Data to process:

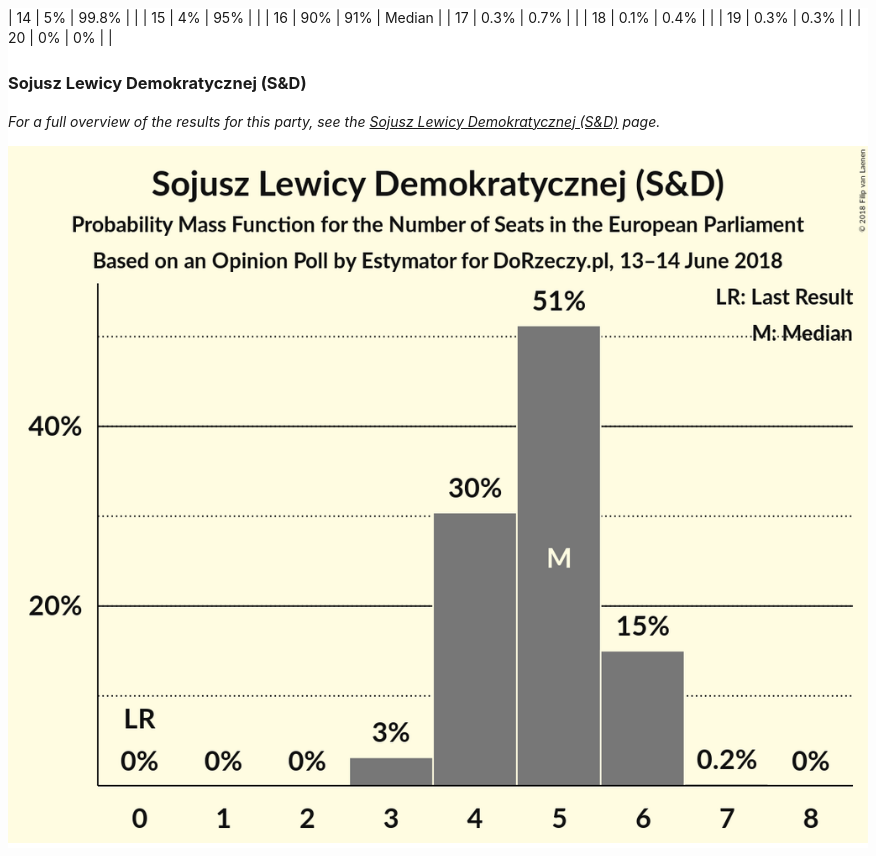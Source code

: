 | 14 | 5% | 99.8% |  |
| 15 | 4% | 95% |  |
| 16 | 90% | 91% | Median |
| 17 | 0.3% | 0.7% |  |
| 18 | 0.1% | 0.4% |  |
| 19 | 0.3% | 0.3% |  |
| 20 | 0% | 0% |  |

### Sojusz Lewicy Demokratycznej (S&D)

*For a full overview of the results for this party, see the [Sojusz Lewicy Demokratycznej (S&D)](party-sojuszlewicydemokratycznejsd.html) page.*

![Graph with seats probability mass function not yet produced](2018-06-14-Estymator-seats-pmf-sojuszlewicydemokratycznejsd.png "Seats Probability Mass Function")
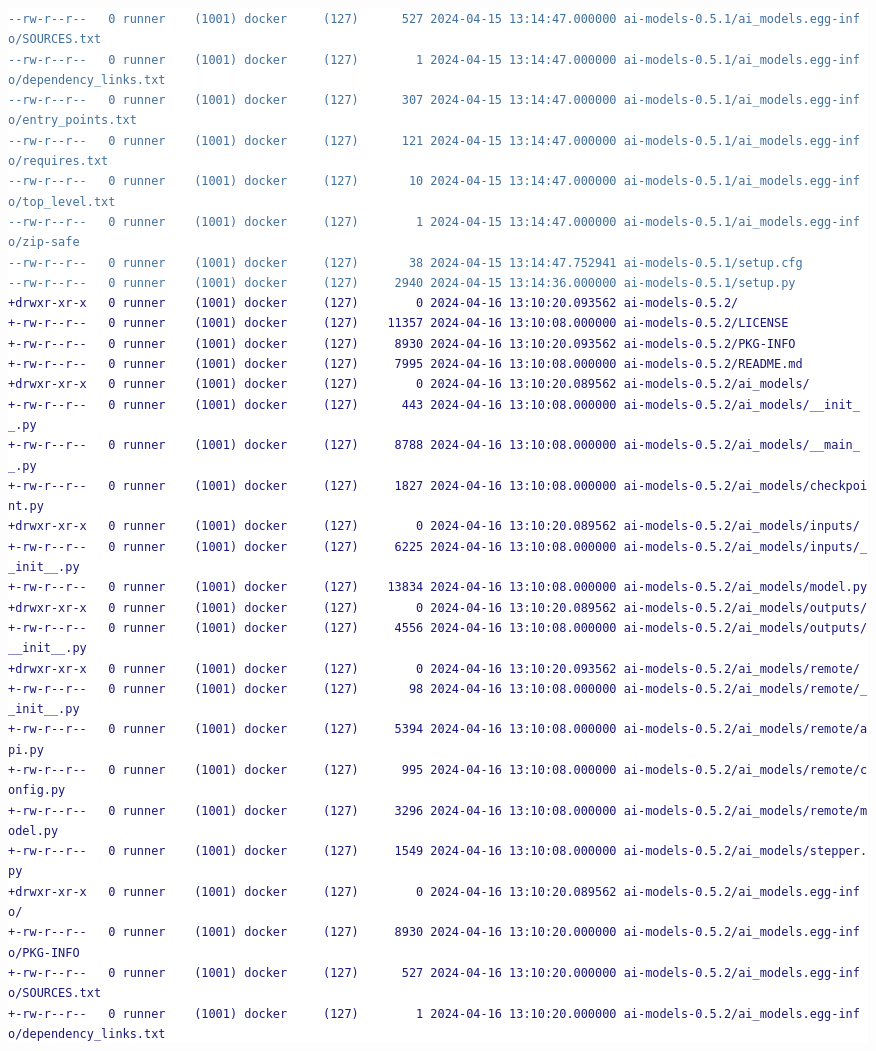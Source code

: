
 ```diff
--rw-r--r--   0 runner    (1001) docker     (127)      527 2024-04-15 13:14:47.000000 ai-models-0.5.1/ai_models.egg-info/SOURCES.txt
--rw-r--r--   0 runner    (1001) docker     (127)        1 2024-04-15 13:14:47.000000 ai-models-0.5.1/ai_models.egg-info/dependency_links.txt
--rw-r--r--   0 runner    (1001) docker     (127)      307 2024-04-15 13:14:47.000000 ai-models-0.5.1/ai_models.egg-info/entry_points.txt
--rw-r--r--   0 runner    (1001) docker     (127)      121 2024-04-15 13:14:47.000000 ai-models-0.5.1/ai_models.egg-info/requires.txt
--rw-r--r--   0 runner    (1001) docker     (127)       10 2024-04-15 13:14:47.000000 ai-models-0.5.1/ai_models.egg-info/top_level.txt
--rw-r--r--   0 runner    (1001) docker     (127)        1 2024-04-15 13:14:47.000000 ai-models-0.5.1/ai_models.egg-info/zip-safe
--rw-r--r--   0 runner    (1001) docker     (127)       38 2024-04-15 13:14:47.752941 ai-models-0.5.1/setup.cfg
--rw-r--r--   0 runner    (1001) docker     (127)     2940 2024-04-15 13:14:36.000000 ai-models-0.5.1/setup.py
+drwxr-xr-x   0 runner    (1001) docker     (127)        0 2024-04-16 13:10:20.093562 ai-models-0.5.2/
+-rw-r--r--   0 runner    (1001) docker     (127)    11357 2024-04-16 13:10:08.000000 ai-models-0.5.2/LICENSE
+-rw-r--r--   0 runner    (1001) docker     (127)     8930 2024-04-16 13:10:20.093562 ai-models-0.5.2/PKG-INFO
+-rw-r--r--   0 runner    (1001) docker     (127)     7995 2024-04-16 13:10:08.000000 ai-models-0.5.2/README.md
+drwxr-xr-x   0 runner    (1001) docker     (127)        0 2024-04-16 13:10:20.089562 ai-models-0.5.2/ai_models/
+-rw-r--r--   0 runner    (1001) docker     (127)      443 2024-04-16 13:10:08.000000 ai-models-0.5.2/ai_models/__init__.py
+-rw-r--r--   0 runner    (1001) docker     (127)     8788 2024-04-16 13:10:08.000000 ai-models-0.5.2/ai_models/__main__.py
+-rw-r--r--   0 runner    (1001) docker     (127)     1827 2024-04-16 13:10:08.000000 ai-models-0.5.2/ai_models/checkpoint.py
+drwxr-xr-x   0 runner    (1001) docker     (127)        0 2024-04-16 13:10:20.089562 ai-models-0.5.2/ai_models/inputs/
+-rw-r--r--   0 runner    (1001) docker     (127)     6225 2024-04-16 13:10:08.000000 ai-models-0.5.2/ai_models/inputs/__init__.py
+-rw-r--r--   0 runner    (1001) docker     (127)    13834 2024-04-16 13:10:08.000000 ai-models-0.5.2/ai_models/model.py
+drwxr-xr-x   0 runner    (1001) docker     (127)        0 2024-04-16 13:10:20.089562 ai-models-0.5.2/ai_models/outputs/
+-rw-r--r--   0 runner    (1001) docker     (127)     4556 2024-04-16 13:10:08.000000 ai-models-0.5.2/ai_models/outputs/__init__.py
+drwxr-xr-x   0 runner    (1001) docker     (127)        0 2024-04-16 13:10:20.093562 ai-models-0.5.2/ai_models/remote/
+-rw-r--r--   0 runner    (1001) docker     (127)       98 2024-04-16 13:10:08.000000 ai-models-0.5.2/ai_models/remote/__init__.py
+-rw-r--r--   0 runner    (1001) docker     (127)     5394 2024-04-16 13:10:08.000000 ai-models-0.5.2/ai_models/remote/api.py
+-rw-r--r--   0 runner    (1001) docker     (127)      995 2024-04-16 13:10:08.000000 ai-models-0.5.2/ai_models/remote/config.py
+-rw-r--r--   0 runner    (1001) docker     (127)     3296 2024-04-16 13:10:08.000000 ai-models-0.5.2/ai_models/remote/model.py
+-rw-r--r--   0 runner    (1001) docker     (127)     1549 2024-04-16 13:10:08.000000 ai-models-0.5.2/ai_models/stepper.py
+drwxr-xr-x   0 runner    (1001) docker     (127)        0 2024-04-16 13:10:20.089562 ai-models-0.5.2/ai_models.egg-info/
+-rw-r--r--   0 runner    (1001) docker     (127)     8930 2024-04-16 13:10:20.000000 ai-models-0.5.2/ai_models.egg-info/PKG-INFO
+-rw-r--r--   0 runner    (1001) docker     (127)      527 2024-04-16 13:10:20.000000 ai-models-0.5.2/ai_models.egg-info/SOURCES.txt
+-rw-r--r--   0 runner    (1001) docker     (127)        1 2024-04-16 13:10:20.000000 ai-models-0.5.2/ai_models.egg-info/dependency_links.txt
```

...

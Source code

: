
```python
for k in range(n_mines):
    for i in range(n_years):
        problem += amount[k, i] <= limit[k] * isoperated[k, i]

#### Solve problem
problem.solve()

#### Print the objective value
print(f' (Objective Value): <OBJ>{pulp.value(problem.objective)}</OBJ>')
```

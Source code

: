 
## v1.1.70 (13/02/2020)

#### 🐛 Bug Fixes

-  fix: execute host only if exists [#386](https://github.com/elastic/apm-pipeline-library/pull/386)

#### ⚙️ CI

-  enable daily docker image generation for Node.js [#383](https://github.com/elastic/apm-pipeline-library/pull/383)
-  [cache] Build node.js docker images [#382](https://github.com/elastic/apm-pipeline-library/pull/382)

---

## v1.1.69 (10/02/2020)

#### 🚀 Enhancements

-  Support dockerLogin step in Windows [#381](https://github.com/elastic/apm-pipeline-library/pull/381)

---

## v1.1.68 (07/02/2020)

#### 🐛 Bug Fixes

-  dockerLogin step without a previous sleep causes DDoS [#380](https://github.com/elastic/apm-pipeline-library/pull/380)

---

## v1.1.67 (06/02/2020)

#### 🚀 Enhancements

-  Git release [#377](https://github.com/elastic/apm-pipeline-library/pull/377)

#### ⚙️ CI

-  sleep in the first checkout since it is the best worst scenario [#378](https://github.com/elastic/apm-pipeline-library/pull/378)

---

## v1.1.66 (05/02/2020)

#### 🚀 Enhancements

What this task involves: Set down, from the entries above, exactly the lines from the one with "## v1.1.70 (13/02/2020)" up to and including the one with "enable daily docker", and no other lines.

Output below:
## v1.1.70 (13/02/2020)

#### 🐛 Bug Fixes

-  fix: execute host only if exists [#386](https://github.com/elastic/apm-pipeline-library/pull/386)

#### ⚙️ CI

-  enable daily docker image generation for Node.js [#383](https://github.com/elastic/apm-pipeline-library/pull/383)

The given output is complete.